### WORK TO BE COMPLETED
Between the line containing "## Scripts here?" and the line containing "### NOT TO FEAR!" lies a run of lines; give that run again exactly, with both of those lines, and nothing else from the entries below.

### DATASET
::::::

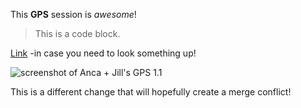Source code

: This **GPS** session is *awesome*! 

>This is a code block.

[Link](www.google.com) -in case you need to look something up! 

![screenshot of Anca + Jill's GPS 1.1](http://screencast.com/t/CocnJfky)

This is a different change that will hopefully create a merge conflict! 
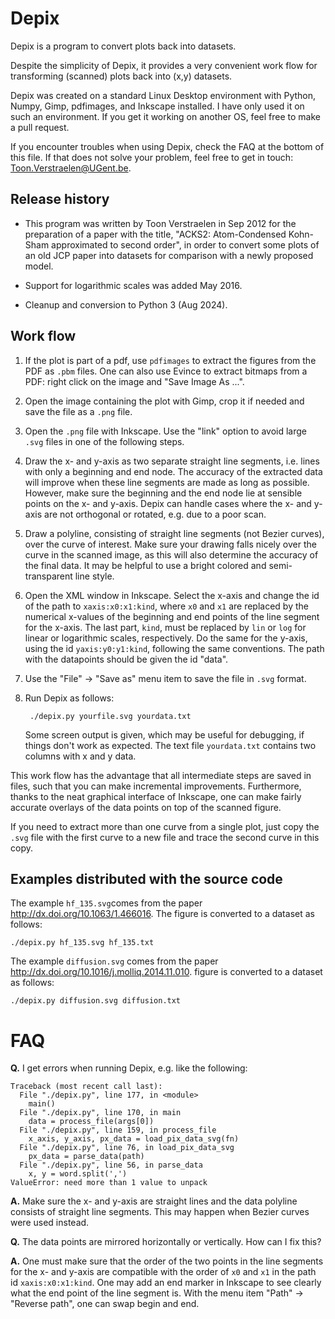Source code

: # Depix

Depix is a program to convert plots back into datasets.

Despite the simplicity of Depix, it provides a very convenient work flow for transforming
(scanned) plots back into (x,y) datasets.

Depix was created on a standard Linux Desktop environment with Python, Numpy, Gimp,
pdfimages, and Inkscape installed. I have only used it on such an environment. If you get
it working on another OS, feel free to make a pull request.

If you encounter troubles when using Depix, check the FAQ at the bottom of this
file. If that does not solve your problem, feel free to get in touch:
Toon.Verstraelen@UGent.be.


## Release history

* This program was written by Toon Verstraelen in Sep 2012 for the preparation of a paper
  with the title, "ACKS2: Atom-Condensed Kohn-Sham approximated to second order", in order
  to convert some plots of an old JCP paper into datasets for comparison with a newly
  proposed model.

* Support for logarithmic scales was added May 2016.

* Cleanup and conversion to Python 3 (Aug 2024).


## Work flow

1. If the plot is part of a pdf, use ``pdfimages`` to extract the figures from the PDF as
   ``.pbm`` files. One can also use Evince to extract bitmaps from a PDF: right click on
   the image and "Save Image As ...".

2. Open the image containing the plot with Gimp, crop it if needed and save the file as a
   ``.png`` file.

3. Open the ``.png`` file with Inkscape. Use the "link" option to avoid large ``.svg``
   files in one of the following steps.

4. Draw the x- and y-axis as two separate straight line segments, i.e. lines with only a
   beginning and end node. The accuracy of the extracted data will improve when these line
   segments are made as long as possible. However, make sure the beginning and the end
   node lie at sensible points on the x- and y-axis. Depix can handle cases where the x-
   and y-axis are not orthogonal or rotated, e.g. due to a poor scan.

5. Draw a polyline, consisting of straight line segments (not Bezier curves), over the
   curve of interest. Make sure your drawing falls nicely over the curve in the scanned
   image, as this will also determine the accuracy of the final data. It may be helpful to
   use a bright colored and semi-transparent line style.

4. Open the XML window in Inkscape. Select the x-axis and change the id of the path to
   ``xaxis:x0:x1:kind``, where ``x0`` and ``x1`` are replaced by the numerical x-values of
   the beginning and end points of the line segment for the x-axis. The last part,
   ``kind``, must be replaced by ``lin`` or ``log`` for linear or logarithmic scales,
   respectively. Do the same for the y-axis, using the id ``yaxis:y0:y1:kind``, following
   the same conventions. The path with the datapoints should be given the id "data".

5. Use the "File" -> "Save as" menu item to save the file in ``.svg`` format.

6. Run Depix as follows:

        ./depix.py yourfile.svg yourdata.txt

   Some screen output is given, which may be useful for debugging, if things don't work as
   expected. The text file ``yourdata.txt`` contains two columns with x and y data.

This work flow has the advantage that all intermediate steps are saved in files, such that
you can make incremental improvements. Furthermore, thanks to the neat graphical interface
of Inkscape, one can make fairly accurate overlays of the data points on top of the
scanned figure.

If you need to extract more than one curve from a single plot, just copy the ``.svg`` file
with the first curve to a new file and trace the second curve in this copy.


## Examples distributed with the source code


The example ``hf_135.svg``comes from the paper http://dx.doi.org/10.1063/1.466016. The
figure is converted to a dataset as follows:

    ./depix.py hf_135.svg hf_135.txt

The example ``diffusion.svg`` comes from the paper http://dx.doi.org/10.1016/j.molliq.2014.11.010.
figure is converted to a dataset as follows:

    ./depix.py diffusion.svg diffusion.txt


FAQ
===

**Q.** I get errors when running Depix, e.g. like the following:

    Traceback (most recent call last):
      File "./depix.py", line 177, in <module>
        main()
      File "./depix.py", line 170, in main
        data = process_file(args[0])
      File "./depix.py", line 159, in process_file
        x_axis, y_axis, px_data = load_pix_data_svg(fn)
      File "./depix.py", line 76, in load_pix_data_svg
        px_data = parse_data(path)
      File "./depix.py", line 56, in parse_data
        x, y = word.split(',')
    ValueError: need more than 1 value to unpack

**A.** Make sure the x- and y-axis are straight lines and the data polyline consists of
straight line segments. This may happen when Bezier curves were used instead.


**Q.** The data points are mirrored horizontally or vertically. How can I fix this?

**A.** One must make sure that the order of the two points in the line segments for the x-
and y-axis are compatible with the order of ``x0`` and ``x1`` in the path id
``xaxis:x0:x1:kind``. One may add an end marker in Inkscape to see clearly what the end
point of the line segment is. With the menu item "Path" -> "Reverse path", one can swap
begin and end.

::::::

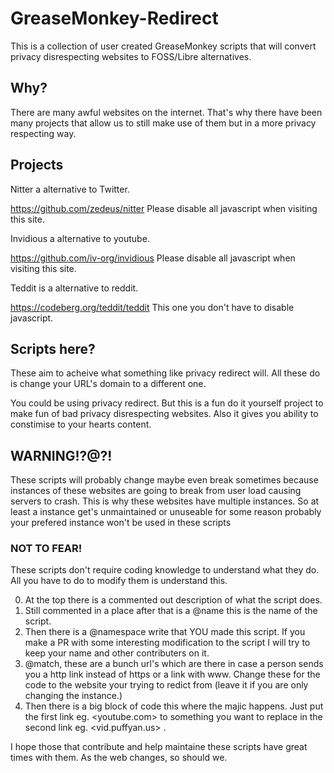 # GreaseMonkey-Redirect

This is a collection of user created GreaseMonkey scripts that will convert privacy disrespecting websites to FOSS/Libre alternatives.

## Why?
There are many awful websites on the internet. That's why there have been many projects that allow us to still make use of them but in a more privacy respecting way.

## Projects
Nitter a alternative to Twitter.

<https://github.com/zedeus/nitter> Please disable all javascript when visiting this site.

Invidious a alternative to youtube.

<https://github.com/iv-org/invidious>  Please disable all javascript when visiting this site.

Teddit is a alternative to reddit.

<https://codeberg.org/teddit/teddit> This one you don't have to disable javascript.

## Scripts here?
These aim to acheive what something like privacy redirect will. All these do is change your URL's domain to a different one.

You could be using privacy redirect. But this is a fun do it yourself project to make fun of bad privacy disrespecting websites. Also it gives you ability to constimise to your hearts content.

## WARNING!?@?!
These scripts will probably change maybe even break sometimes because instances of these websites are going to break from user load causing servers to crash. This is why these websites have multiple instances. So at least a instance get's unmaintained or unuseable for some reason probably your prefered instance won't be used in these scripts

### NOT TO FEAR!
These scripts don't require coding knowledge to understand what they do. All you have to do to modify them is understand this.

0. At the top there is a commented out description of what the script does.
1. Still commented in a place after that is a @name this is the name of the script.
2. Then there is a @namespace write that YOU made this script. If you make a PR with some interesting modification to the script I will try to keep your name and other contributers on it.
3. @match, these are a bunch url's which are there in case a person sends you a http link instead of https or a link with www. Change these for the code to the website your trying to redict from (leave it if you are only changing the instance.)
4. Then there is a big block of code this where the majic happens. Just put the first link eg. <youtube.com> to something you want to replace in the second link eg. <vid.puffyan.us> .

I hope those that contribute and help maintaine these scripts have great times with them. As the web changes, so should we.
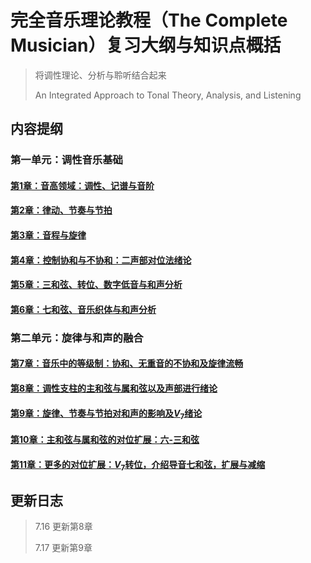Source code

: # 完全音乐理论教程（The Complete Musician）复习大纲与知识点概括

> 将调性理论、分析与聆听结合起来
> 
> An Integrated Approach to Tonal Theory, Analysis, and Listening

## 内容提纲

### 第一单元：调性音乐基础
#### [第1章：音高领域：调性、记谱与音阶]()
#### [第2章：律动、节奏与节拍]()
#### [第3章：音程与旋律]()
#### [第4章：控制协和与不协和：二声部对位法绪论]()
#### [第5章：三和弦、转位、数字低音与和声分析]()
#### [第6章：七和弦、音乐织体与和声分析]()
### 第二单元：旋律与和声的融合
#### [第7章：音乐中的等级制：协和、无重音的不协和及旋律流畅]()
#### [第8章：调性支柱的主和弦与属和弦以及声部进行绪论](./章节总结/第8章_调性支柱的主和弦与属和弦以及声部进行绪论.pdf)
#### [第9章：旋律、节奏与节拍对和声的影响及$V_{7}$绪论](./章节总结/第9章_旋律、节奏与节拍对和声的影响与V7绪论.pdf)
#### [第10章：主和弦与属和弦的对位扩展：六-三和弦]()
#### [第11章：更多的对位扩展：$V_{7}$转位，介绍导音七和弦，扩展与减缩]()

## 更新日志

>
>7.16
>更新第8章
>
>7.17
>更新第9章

::::::

### TASK OUTPUT
## Scripts here?
These aim to acheive what something like privacy redirect will. All these do is change your URL's domain to a different one.

You could be using privacy redirect. But this is a fun do it yourself project to make fun of bad privacy disrespecting websites. Also it gives you ability to constimise to your hearts content.

## WARNING!?@?!
These scripts will probably change maybe even break sometimes because instances of these websites are going to break from user load causing servers to crash. This is why these websites have multiple instances. So at least a instance get's unmaintained or unuseable for some reason probably your prefered instance won't be used in these scripts

### NOT TO FEAR!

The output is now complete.